- Requirement
Among the entries below, find every line that contains the string "NxNxN", then copy it.

- Data extracts
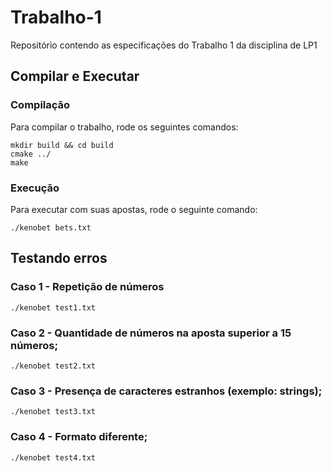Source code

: # Trabalho-1
Repositório contendo as especificações do Trabalho 1 da disciplina de LP1

## Compilar e Executar
### Compilação
Para compilar o trabalho, rode os seguintes comandos:
```
mkdir build && cd build
cmake ../
make
```
### Execução
Para executar com suas apostas, rode o seguinte comando:
```
./kenobet bets.txt
```

## Testando erros
### Caso 1 - Repetição de números
```
./kenobet test1.txt
```
### Caso 2 - Quantidade de números na aposta superior a 15 números;
```
./kenobet test2.txt
```
### Caso 3 - Presença de caracteres estranhos (exemplo: strings);
```
./kenobet test3.txt
```
### Caso 4 - Formato diferente;
```
./kenobet test4.txt
```
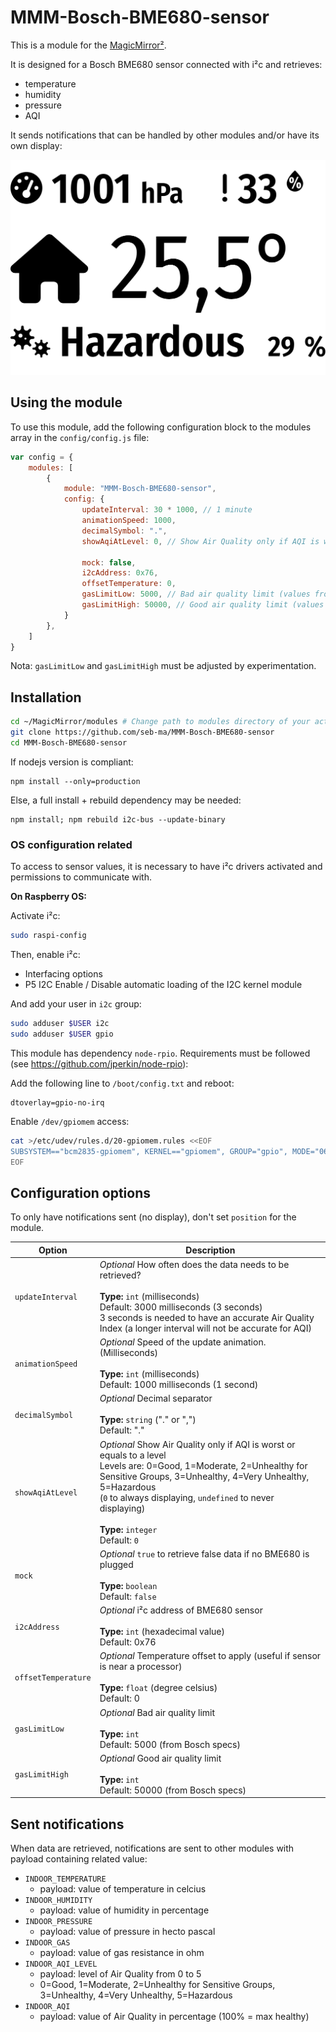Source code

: # MMM-Bosch-BME680-sensor

This is a module for the [MagicMirror²](https://github.com/MichMich/MagicMirror/).

It is designed for a Bosch BME680 sensor connected with i²c and retrieves:
- temperature
- humidity
- pressure
- AQI

It sends notifications that can be handled by other modules and/or have its own display:

![sample](images/sample.png)

## Using the module

To use this module, add the following configuration block to the modules array in the `config/config.js` file:

```js
var config = {
	modules: [
		{
			module: "MMM-Bosch-BME680-sensor",
			config: {
				updateInterval: 30 * 1000, // 1 minute
				animationSpeed: 1000,
				decimalSymbol: ".",
				showAqiAtLevel: 0, // Show Air Quality only if AQI is worst or equals to a level (0 to always displaying, undefined to never displaying)

				mock: false,
				i2cAddress: 0x76,
				offsetTemperature: 0,
				gasLimitLow: 5000, // Bad air quality limit (values from Bosch specs)
				gasLimitHigh: 50000, // Good air quality limit (values from Bosch specs)
			}
		},
	]
}
```

Nota: `gasLimitLow` and `gasLimitHigh` must be adjusted by experimentation.

## Installation

```sh
cd ~/MagicMirror/modules # Change path to modules directory of your actual MagiMirror² installation
git clone https://github.com/seb-ma/MMM-Bosch-BME680-sensor
cd MMM-Bosch-BME680-sensor
```

If nodejs version is compliant:

```
npm install --only=production
```

Else, a full install + rebuild dependency may be needed:

```
npm install; npm rebuild i2c-bus --update-binary
```

### OS configuration related
To access to sensor values, it is necessary to have i²c drivers activated and permissions to communicate with.

**On Raspberry OS:**

Activate i²c:

```sh
sudo raspi-config
```

Then, enable i²c:
- Interfacing options
- P5 I2C Enable / Disable automatic loading of the I2C kernel module

And add your user in `i2c` group:

```sh
sudo adduser $USER i2c
sudo adduser $USER gpio
```

This module has dependency `node-rpio`. Requirements must be followed (see https://github.com/jperkin/node-rpio):

Add the following line to `/boot/config.txt` and reboot:

```properties
dtoverlay=gpio-no-irq
```

Enable `/dev/gpiomem` access:

```sh
cat >/etc/udev/rules.d/20-gpiomem.rules <<EOF
SUBSYSTEM=="bcm2835-gpiomem", KERNEL=="gpiomem", GROUP="gpio", MODE="0660"
EOF
```

## Configuration options

To only have notifications sent (no display), don't set `position` for the module.

| Option				| Description
|---------------------- |-------------
| `updateInterval`		| *Optional* How often does the data needs to be retrieved?<br><br>**Type:** `int` (milliseconds)<br>Default: 3000 milliseconds (3 seconds)<br>3 seconds is needed to have an accurate Air Quality Index (a longer interval will not be accurate for AQI)
| `animationSpeed`		| *Optional* Speed of the update animation. (Milliseconds)<br><br>**Type:** `int` (milliseconds)<br>Default: 1000 milliseconds (1 second)
| `decimalSymbol`		| *Optional* Decimal separator<br><br>**Type:** `string` ("." or ",")<br>Default: "."
| `showAqiAtLevel`		| *Optional* Show Air Quality only if AQI is worst or equals to a level<br>Levels are: 0=Good, 1=Moderate, 2=Unhealthy for Sensitive Groups, 3=Unhealthy, 4=Very Unhealthy, 5=Hazardous<br>(`0` to always displaying, `undefined` to never displaying)<br><br>**Type:** `integer`<br>Default: `0`
| `mock`				| *Optional* `true` to retrieve false data if no BME680 is plugged<br><br>**Type:** `boolean`<br>Default: `false`
| `i2cAddress`			| *Optional* i²c address of BME680 sensor<br><br>**Type:** `int` (hexadecimal value)<br>Default: 0x76
| `offsetTemperature`	| *Optional* Temperature offset to apply (useful if sensor is near a processor)<br><br>**Type:** `float` (degree celsius)<br>Default: 0
| `gasLimitLow`			| *Optional* Bad air quality limit<br><br>**Type:** `int`<br>Default: 5000 (from Bosch specs)
| `gasLimitHigh`		| *Optional* Good air quality limit<br><br>**Type:** `int`<br>Default: 50000 (from Bosch specs)

## Sent notifications

When  data are retrieved, notifications are sent to other modules with payload containing related value:
- `INDOOR_TEMPERATURE`
	- payload: value of temperature in celcius
- `INDOOR_HUMIDITY`
	- payload: value of humidity in percentage
- `INDOOR_PRESSURE`
	- payload: value of pressure in hecto pascal
- `INDOOR_GAS`
	- payload: value of gas resistance in ohm
- `INDOOR_AQI_LEVEL`
	- payload: level of Air Quality from 0 to 5
	- 0=Good, 1=Moderate, 2=Unhealthy for Sensitive Groups, 3=Unhealthy, 4=Very Unhealthy, 5=Hazardous
- `INDOOR_AQI`
	- payload: value of Air Quality in percentage (100% = max healthy)
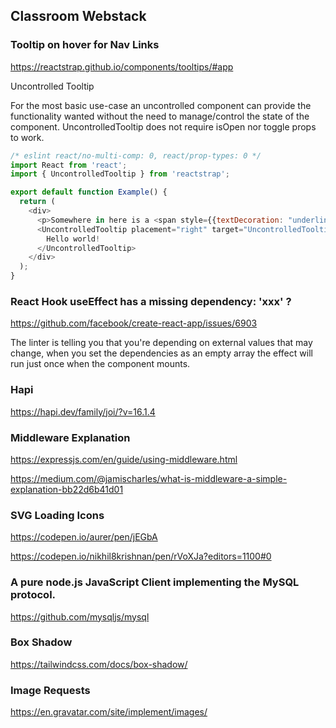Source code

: ## Classroom Webstack

### Tooltip on hover for Nav Links 

https://reactstrap.github.io/components/tooltips/#app

Uncontrolled Tooltip

For the most basic use-case an uncontrolled component can provide the functionality wanted without the need to manage/control the state of the component. UncontrolledTooltip does not require isOpen nor toggle props to work.

```js
/* eslint react/no-multi-comp: 0, react/prop-types: 0 */
import React from 'react';
import { UncontrolledTooltip } from 'reactstrap';

export default function Example() {
  return (
    <div>
      <p>Somewhere in here is a <span style={{textDecoration: "underline", color:"blue"}} href="#" id="UncontrolledTooltipExample">tooltip</span>.</p>
      <UncontrolledTooltip placement="right" target="UncontrolledTooltipExample">
        Hello world!
      </UncontrolledTooltip>
    </div>
  );
}
```

### React Hook useEffect has a missing dependency: 'xxx' ? 

https://github.com/facebook/create-react-app/issues/6903

The linter is telling you that you're depending on external values that may change, when you set the dependencies as an empty array the effect will run just once when the component mounts.


### Hapi
https://hapi.dev/family/joi/?v=16.1.4

### Middleware Explanation
https://expressjs.com/en/guide/using-middleware.html

https://medium.com/@jamischarles/what-is-middleware-a-simple-explanation-bb22d6b41d01

### SVG Loading Icons
https://codepen.io/aurer/pen/jEGbA

https://codepen.io/nikhil8krishnan/pen/rVoXJa?editors=1100#0

### A pure node.js JavaScript Client implementing the MySQL protocol.
https://github.com/mysqljs/mysql

### Box Shadow
https://tailwindcss.com/docs/box-shadow/

### Image Requests
https://en.gravatar.com/site/implement/images/
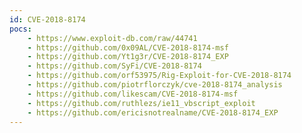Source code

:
 ```yaml
---
id: CVE-2018-8174
pocs:
    - https://www.exploit-db.com/raw/44741
    - https://github.com/0x09AL/CVE-2018-8174-msf
    - https://github.com/Yt1g3r/CVE-2018-8174_EXP
    - https://github.com/SyFi/CVE-2018-8174
    - https://github.com/orf53975/Rig-Exploit-for-CVE-2018-8174
    - https://github.com/piotrflorczyk/cve-2018-8174_analysis
    - https://github.com/likescam/CVE-2018-8174-msf
    - https://github.com/ruthlezs/ie11_vbscript_exploit
    - https://github.com/ericisnotrealname/CVE-2018-8174_EXP
---
```

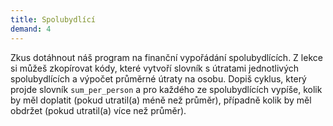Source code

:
```yaml
---
title: Spolubydlící
demand: 4
---
```


Zkus dotáhnout náš program na finanční vypořádání spolubydlících. Z lekce si můžeš zkopírovat kódy, které vytvoří slovník s útratami jednotlivých spolubydlících a výpočet průměrné útraty na osobu. Dopiš cyklus, který projde slovník `sum_per_person` a pro každého ze spolubydlících vypíše, kolik by měl doplatit (pokud utratil(a) méně než průměr), případně kolik by měl obdržet (pokud utratil(a) více než průměr).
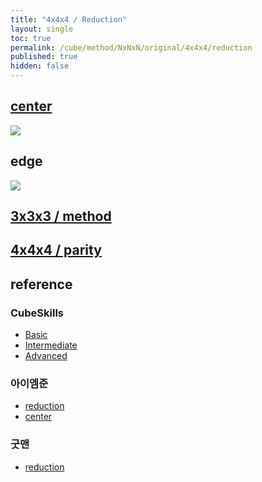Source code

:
 ```yaml
---
title: "4x4x4 / Reduction"
layout: single
toc: true
permalink: /cube/method/NxNxN/original/4x4x4/reduction
published: true
hidden: false
---
```


<head>
  <base target="_blank">
  <style>
    img {
      max-width: 250px;
    }
  </style>
</head>



## [center](/cube/method/NxNxN/original/4x4x4/parity)

<a href="https://alpha.twizzle.net/edit/?puzzle=4x4x4&stickering=centers-only">
  <img src="https://user-images.githubusercontent.com/92285528/215299814-a03d80a9-cb78-4e20-bc16-ae13c952fc1e.png">
</a>



## edge

<a href="https://alpha.twizzle.net/edit/?puzzle=4x4x4&setup-alg=R+U+L+D+B+F+R+U+L+B+F+D+L+U+B+R+U+D+R+U+F+L+F+R+U+F+L+R">
  <img src="https://user-images.githubusercontent.com/92285528/215299975-4da81d75-41ec-4d58-87aa-463d53aec64b.png">
</a>



## [3x3x3 / method](/cube/method/NxNxN/original/3x3x3#method)



## [4x4x4 / parity](/cube/method/NxNxN/original/4x4x4/parity)



## reference

### CubeSkills

- [Basic](https://www.cubeskills.com/tutorials/beginners-method-for-solving-the-4x4-cube)
- [Intermediate](https://www.cubeskills.com/tutorials/intermediate-tips-and-yau-method)
- [Advanced](https://www.cubeskills.com/tutorials/advanced-4x4-tips-and-techniques)

### 아이엠준

- [reduction](https://youtu.be/jqSLBR38hUA)
- [center](https://youtu.be/4ViuGBx14zg)

### 굿맨

- [reduction](https://youtu.be/rNE9o1YTh0g)
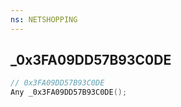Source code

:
 ```yaml
---
ns: NETSHOPPING
---
```

## _0x3FA09DD57B93C0DE

```c
// 0x3FA09DD57B93C0DE
Any _0x3FA09DD57B93C0DE();
```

- Answer
permalink: /cube/method/NxNxN/original/4x4x4/reduction
## [center](/cube/method/NxNxN/original/4x4x4/parity)
## [3x3x3 / method](/cube/method/NxNxN/original/3x3x3#method)
## [4x4x4 / parity](/cube/method/NxNxN/original/4x4x4/parity)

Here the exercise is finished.